Condominium
Un condominium est, en droit international public, un territoire sur lequel plusieurs États souverains exercent une souveraineté conjointe au terme d'un accord formel. Les seuls territoires terrestres historiquement connus sous cette dénomination sont le condominium anglo-égyptien sur le Soudan (1899-1956) et le condominium des Nouvelles-Hébrides (1906-1980). Les condominiums existant encore au XXIe siècle ne concernent que des territoires fluviaux ou maritimes, avec parfois des ponts et des îlots.
Pour les appartements en copropriété en Amérique du Nord, voir Copropriété.
Les ouvrages de droit des gens distinguent le concept de condominium, dont le territoire ne dispose pas d'une « personnalité internationale », du co-imperium (par exemple les zones d'occupation de l'Allemagne en 1945-1949) qui constitue une forme de tutelle provisoire exercée par plusieurs États souverains sur un autre État qui continue à exister en tant qu'entité de droit international[1].
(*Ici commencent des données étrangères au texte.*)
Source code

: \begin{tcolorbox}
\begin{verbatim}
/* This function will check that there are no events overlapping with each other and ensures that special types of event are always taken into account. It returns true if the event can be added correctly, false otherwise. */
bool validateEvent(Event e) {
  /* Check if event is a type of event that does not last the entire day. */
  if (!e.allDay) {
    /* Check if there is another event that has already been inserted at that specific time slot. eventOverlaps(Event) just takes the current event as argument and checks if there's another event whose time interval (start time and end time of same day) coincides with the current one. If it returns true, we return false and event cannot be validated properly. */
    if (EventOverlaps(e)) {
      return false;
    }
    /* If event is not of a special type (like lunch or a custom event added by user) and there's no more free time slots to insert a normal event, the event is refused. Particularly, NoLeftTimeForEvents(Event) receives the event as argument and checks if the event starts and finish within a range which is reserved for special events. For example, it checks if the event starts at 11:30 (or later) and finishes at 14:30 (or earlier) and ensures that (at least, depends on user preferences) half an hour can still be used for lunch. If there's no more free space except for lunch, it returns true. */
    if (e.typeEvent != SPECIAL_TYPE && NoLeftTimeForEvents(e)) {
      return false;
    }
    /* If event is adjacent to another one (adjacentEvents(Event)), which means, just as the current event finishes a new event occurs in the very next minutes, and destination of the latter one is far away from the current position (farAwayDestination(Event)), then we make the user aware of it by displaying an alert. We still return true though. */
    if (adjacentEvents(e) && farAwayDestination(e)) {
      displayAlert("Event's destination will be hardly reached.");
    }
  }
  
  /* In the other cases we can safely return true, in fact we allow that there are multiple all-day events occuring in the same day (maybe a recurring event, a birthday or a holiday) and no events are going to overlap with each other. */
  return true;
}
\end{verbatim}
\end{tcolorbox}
En règle générale, l'accès aux condominiums existant du XXIe siècle (par exemple, l'Île des Faisans entre la France et l'Espagne) est interdit au public.
Historique
Le concept est attesté dès 1682 dans un traité publié à Tübingen, Tractatio de condominio territorii, par Ulrich Thomas[2], suivi en 1776 de De Condominio, à cette époque du Saint-Empire romain germanique il désignait la copropriété de type féodal d'un territoire, ville ou terres, par plusieurs princes souverains. C'est seulement au XIXe siècle qu'il est détaché de la notion de propriété pour désigner la gestion par deux États souverains ou plus[3].
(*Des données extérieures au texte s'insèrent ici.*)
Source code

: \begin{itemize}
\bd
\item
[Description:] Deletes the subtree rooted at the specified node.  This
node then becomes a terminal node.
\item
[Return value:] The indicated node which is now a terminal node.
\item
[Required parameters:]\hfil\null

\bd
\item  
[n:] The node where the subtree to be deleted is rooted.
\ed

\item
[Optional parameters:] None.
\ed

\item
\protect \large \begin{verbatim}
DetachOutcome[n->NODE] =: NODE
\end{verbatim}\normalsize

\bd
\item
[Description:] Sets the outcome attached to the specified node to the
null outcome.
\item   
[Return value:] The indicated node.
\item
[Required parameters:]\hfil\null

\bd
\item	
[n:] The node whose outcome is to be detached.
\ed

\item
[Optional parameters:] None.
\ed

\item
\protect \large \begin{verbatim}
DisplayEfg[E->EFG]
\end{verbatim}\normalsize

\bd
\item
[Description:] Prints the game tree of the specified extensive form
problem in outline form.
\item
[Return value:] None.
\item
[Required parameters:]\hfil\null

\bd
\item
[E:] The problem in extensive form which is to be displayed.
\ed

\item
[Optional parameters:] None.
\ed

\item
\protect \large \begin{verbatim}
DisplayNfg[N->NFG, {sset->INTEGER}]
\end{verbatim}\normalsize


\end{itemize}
Le premier cas de ce type selon le Manuel de droit international public de Fauchille et Bonfils (1912[4]) est le condominium des trois duchés de Schleswig, du Holstein et du Lauenburg administrés conjointement par l'Autriche et la Prusse, pour compte de la Confédération germanique, en vertu du Traité de Vienne de 1864[5], condominium qui a pris fin après la guerre austro-prussienne de 1866 par le traité de Prague de 1866[6].
Fauchille et Bonfils citent également le « condominium spécial » de l'archipel de Samoa établi en 1889-1890 entre l'Allemagne, l'Angleterre et les États-Unis, qui a pris fin avec le traité de Samoa de 1899 qui divisent les îles Samoa entre l'Allemagne et les États-Unis en échange de la renonciation par l'Allemagne de ses droits sur les îles Tonga et sur une partie des Îles Salomon[7].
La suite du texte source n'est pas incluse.